Now, just because I said there’s only one case at the core of this book, that doesn’t mean it’s just one story. There’s the typical investigation, undertaken by a large number of detectives and under media scrutiny. Then there’s something that catches Rebus’ eye, which leads him on one path. Siobhan Clarke finds another loose strand to pull at, and uses much of her off-the-clock time following that. The two are aware of what the other is doing, but neither is all that interested in it. Readers, of course, know that one or both of them are going to make more progress than the rest of the Force and can just enjoy watching them.
That’s the strength of this book — Rebus finds some evidence that might tie this crime to others throughout Scotland over the past few decades. He clearly specializes in historical investigations, and it’s clearly a good idea for him to go down that path. Siobhan’s got a more tech-savvy take on it (and she doesn’t have all the skills necessary for that kind of work, but she’s able to stumble along with some help. Watching both of these two mavericks at work was such a blast (Siobhan once again is confronted with her colleagues pointing out her methods and focus approximating Rebus’). The actual solution to the mystery of Flip’s appearance was very satisfying and well-executed.
I spent a good deal of time missing Brian Holmes during the early pages — the DS that Siobhan is partnered up with just stressed how much isn’t Brian. And it goes downhill from there. Brian might not have been my favorite supporting character, but wow — he’s so much better than everyone else Siobhan has worked with (other than DI Rebus, of course). Maybe it helps that he was involved with that librarian, so he wasn’t trying to start something with her (minor spoiler, sorry).
The book starts with Watson’s retirement (not the last we see of him, which is nice), and newly-minted DCS Gill Templar has her work cut out for her. Not only does she need to lead the search for the missing daughter of an important Edinburgh banker, but she has to establish her authority. The way she goes about it rubs some the wrong way, and you have to wonder how long she can maintain things. Siobhan’s take on her new boss shows a good amount of discernment. One thing’s for sure, Rebus is going to miss Farmer Watson (but not his coffee).
Speaking of Gill, Rebus has a new romantic interest in The Falls, Jean Burchill. I liked Jean more than I ever liked Gill, Patience (low bar, there) or any of the others that have graced these pages. Her husband had been an alcoholic (of a different sort than Rebus), and sees Rebus’ vices in a very different light than other have. She doesn’t approve, but she can approach them more realistically than Patience ever did. I fear she won’t be around long, but that’s hopefully just cynicism on my part. (feel free to leave me in the dark on that front down in the comment box, folks).
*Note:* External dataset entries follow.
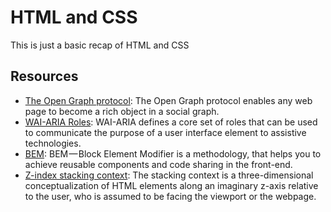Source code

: # HTML and CSS

This is just a basic recap of HTML and CSS

## Resources

- [The Open Graph protocol](https://ogp.me/): The Open Graph protocol enables any web page to become a rich object in a social graph.
- [WAI-ARIA Roles](https://developer.mozilla.org/en-US/docs/Web/Accessibility/ARIA/Roles): WAI-ARIA defines a core set of roles that can be used to communicate the purpose of a user interface element to assistive technologies.
- [BEM](https://getbem.com/): BEM — Block Element Modifier is a methodology, that helps you to achieve reusable components and code sharing in the front-end.
- [Z-index stacking context](https://developer.mozilla.org/en-US/docs/Web/CSS/CSS_positioned_layout/Understanding_z-index/Stacking_context): The stacking context is a three-dimensional conceptualization of HTML elements along an imaginary z-axis relative to the user, who is assumed to be facing the viewport or the webpage.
Not just Farmer’s retirement, but Rebus has to deal with loss and a greater sense of mortality at points here. He and his contemporaries can’t help but sense their own retirement days approaching/looming. Also, Rebus may not add to his enemies list within the Police, but he’s deepened the antagonism a few have toward him. At one point, he goes out of his way to cultivate that — for a good reason, in his mind at least. But I’m not sure if he’s ever come closer to losing his job. Who knows what’d happen to him if that day comes.
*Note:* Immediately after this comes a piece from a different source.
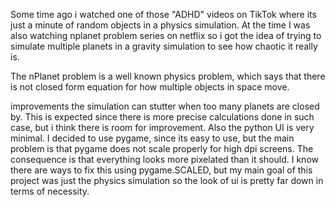 Some time ago i watched one of those "ADHD" videos on TikTok where its just a minute of random objects in a physics simulation. At the time I was also watching nplanet problem series on netflix so i got the idea of trying to simulate multiple planets in a gravity simulation to see how chaotic it really is.

The nPlanet problem is a well known physics problem, which says that there is not closed form equation for how multiple objects in space move. 


improvements
the simulation can stutter when too many planets are closed by. This is expected since there is more precise calculations done in such case, but i think there is room for improvement. Also the python UI is very minimal. I decided to use pygame, since its easy to use, but the main problem is that pygame does not scale properly for high dpi screens. The consequence is that everything looks more pixelated than it should. I know there are ways to fix this using pygame.SCALED, but my main goal of this project was just the physics simulation so the look of ui is pretty far down in terms of necessity.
This is one of those covers that makes you wish cover designers had to read the book — an inconsequential point, but when Rebus actually got to the titular location, I had to shake my head. (Other cover images I’ve seen for this aren’t as misleading).
This might not be as powerfully told, or as sweeping as some of the recent books have been. But I’m not sure I’ve enjoyed reading a Rebus novel more than this one — and could’ve easily read it in one sitting. This will be sure to please Rebus fans and could easily make some, too.